### What to do
Take the lines below from the first through the one that contains "of formal charges)" and copy them exactly.

### Material for this exercise
※
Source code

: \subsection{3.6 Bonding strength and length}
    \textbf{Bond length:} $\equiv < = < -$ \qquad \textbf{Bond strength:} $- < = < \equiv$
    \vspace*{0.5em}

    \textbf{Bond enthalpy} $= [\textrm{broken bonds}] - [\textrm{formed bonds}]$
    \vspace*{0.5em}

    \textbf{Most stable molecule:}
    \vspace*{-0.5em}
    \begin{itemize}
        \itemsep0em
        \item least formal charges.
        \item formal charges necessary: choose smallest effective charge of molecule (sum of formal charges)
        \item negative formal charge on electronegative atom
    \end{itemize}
※
### Your solution
Source code

: \subsection{3.6 Bonding strength and length}
    \textbf{Bond length:} $\equiv < = < -$ \qquad \textbf{Bond strength:} $- < = < \equiv$
    \vspace*{0.5em}

    \textbf{Bond enthalpy} $= [\textrm{broken bonds}] - [\textrm{formed bonds}]$
    \vspace*{0.5em}

    \textbf{Most stable molecule:}
    \vspace*{-0.5em}
    \begin{itemize}
        \itemsep0em
        \item least formal charges.
        \item formal charges necessary: choose smallest effective charge of molecule (sum of formal charges)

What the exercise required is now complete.